╔══
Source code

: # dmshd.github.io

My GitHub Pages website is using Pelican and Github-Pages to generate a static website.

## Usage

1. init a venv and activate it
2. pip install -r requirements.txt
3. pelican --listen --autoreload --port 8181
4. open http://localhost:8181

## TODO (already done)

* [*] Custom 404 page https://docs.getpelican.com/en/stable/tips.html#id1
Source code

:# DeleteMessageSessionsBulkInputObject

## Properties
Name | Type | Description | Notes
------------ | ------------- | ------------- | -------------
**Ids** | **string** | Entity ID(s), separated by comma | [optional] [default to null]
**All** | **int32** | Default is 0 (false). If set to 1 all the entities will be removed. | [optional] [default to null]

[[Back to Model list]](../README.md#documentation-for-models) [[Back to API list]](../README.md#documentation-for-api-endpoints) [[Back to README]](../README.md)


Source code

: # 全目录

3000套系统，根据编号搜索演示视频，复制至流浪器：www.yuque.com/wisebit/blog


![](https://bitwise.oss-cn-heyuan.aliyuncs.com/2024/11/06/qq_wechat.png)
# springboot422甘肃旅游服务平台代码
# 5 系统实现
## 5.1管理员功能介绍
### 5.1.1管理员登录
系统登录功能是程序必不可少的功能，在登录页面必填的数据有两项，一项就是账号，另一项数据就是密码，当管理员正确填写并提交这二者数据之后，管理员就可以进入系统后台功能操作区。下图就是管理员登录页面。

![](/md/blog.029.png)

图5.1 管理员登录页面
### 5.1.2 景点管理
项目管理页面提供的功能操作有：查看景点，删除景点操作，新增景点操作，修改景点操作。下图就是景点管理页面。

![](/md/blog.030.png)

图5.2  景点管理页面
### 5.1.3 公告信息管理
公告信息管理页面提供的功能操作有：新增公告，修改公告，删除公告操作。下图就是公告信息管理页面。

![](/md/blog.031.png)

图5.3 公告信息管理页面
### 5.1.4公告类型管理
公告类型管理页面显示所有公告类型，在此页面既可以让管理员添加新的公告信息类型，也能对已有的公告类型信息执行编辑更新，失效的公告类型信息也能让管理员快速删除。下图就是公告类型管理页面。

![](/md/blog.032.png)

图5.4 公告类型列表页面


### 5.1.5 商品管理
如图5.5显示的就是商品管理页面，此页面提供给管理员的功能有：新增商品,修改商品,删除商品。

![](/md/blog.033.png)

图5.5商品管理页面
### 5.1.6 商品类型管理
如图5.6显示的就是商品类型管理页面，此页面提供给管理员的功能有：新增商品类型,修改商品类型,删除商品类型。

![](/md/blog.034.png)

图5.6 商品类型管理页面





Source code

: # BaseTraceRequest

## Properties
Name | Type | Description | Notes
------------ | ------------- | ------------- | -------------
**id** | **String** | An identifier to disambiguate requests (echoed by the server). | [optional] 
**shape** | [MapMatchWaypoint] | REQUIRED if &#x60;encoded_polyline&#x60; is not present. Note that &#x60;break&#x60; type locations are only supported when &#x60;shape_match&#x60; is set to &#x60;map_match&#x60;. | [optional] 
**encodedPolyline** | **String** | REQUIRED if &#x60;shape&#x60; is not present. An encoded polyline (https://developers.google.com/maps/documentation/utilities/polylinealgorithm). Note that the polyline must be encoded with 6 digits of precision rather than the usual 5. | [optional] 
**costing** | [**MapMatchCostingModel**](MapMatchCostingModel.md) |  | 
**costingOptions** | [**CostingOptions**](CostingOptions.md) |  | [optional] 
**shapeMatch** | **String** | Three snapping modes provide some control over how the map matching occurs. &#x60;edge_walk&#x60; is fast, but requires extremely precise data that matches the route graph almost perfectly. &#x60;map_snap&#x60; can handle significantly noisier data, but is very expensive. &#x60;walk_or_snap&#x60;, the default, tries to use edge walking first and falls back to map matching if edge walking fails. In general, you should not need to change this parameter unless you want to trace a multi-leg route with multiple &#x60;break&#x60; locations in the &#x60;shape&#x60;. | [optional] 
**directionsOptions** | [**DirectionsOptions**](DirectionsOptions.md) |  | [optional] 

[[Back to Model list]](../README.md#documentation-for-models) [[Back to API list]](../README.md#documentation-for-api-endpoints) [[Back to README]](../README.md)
╚══
**What this task involves:**
Whenever a line of the entries contains the string "https", copy that line.

**Answer box:**
* [*] Custom 404 page https://docs.getpelican.com/en/stable/tips.html#id1
![](https://bitwise.oss-cn-heyuan.aliyuncs.com/2024/11/06/qq_wechat.png)
**encodedPolyline** | **String** | REQUIRED if &#x60;shape&#x60; is not present. An encoded polyline (https://developers.google.com/maps/documentation/utilities/polylinealgorithm). Note that the polyline must be encoded with 6 digits of precision rather than the usual 5. | [optional] 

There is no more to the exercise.